Vice President of Nicaragua
- In office October 22, 2000 – January 10, 2002
- President: Arnoldo Alemán
- Preceded by: Enrique Bolaños Geyer
- Succeeded by: José Rizo Castellón

Personal details
- Born: August 19, 1917 Managua, Nicaragua
- Died: October 25, 2014 (aged 97) Managua, Nicaragua
- Party: Constitutionalist Liberal Party

= Leopoldo Navarro =

Former vice president of Nicaragua

Leopoldo Navarro Bermúdez (October 22, 1917 – October 25, 2014) was the Vice President of Nicaragua, in the administration of president Arnoldo Alemán.

==Early life==

Bermudez was born on 22 October 1917 to J.Gonzalez Duarte and Dolores Bermudez Duarte in Managua, Nicaragua. He pursued primary and secondary education in Costa Rica. He was a doctor and surgeon by profession. He served as head of pathology departments in hospitals of various regions of Nicaragua.

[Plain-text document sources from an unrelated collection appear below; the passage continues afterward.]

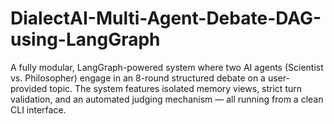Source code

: # DialectAI-Multi-Agent-Debate-DAG-using-LangGraph
A fully modular, LangGraph-powered system where two AI agents (Scientist vs. Philosopher) engage in an 8-round structured debate on a user-provided topic. The system features isolated memory views, strict turn validation, and an automated judging mechanism — all running from a clean CLI interface.
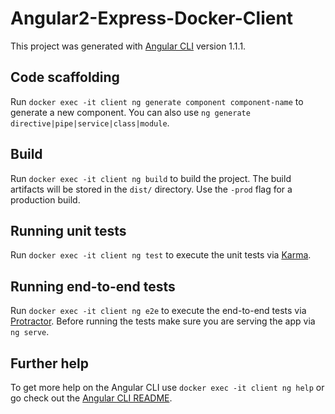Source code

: # Angular2-Express-Docker-Client

This project was generated with [Angular CLI](https://github.com/angular/angular-cli) version 1.1.1.

## Code scaffolding

Run `docker exec -it client ng generate component component-name` to generate a new component. You can also use `ng generate directive|pipe|service|class|module`.

## Build

Run `docker exec -it client ng build` to build the project. The build artifacts will be stored in the `dist/` directory. Use the `-prod` flag for a production build.

## Running unit tests

Run `docker exec -it client ng test` to execute the unit tests via [Karma](https://karma-runner.github.io).

## Running end-to-end tests

Run `docker exec -it client ng e2e` to execute the end-to-end tests via [Protractor](http://www.protractortest.org/).
Before running the tests make sure you are serving the app via `ng serve`.

## Further help

To get more help on the Angular CLI use `docker exec -it client ng help` or go check out the [Angular CLI README](https://github.com/angular/angular-cli/blob/master/README.md).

In 1968, he joined the Liberal constitutional movement. Then he joined the Constitutionalist Liberal Party in 1981.

==Career==

He was elected as a deputy of the National Assembly of Nicaragua from PLC, and served from 1997 to 2001. In 2000, he was unanimously elected as a vice president of the National Assembly. In 2000, he was unanimously elected as the Vice President of Nicaragua and served until January 2002.

==Later life==

He pursued legislative career in PARLACEN. He successfully sought for national assembly after retiring from PARLACEN and was a deputy from 2007 to 2012.

==Death==

He died on 25 October 2014, in Managua, Nicaragua.